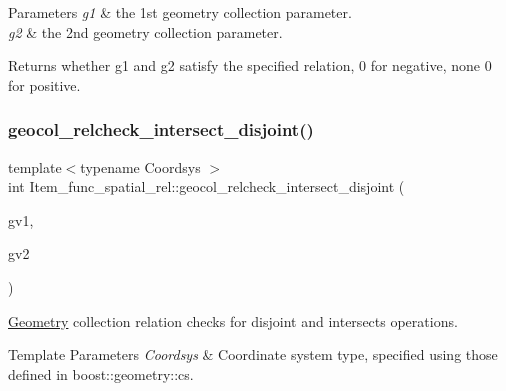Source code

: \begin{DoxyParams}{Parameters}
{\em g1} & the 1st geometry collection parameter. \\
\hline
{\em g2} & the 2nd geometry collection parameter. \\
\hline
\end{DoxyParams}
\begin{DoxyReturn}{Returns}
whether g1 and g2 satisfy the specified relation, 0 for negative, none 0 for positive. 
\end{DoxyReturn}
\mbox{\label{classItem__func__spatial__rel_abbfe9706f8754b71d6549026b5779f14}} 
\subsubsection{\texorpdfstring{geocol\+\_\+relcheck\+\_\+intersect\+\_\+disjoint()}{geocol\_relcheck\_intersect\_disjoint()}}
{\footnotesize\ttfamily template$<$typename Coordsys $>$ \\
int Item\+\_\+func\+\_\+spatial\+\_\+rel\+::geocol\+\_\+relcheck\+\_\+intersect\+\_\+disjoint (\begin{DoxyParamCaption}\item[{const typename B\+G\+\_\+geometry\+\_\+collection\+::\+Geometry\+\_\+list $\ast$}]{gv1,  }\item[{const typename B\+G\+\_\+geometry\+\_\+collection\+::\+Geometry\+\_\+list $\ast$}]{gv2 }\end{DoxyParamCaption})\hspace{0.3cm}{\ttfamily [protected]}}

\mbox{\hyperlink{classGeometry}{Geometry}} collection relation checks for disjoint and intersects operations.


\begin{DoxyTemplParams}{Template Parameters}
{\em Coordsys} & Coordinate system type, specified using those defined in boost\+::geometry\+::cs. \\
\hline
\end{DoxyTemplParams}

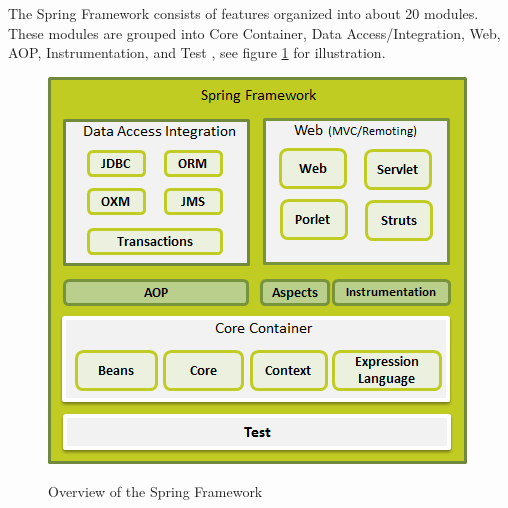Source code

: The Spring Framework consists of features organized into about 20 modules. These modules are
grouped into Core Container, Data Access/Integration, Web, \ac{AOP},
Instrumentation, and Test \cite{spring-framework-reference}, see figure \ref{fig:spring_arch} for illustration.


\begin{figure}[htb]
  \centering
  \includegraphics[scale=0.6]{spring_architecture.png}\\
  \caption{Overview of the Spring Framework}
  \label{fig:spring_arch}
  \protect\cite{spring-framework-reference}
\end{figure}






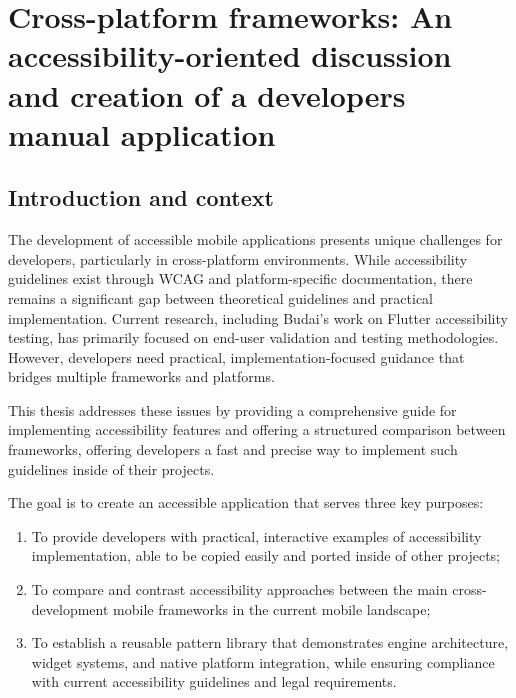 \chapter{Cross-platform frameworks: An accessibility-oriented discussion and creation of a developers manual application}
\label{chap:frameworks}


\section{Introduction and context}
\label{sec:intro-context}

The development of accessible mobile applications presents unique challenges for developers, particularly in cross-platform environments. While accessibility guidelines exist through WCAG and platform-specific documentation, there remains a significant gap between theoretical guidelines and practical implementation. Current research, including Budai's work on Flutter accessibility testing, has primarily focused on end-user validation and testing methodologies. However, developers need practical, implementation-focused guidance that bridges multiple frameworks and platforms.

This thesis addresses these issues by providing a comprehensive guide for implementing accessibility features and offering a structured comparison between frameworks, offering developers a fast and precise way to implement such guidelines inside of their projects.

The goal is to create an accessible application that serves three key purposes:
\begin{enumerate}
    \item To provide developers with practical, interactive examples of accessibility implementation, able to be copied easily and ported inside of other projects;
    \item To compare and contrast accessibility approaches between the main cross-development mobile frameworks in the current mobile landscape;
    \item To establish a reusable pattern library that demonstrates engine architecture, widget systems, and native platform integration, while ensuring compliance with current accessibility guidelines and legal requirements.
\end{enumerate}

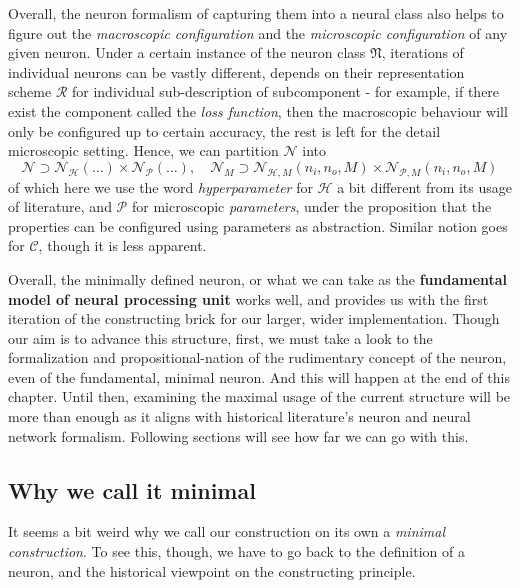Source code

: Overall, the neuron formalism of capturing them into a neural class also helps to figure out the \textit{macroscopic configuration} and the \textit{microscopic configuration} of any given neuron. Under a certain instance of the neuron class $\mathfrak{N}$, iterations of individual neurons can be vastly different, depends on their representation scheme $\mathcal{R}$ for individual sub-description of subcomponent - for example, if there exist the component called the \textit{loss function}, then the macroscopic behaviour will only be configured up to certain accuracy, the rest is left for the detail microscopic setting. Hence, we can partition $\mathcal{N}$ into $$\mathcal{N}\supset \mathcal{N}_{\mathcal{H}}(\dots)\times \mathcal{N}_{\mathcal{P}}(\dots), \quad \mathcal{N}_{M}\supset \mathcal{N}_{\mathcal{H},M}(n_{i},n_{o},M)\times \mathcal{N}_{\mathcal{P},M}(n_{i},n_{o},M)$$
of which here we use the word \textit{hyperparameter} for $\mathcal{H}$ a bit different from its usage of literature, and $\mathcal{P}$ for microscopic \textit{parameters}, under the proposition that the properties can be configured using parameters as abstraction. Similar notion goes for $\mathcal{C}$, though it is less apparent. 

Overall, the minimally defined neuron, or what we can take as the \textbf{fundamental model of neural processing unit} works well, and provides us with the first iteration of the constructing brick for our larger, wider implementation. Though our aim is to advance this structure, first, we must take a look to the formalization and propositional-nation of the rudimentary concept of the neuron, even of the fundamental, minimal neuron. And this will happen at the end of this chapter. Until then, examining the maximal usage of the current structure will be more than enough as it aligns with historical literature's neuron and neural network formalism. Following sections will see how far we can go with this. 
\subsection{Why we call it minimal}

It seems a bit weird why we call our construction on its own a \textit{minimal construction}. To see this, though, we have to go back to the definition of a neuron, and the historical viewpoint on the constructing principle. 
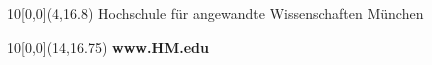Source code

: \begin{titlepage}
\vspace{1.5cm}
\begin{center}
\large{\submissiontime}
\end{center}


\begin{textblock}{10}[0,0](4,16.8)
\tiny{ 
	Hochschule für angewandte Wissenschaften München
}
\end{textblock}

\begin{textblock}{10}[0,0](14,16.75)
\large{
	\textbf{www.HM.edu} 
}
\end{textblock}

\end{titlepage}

▬▬▬▬▬▬▬▬▬▬

▶ **INSTRUCTIONS TO FOLLOW**:
Please give the count of lines in the listing that include the string "geocol", with no words around it.

▶ **FINAL ANSWER**:
2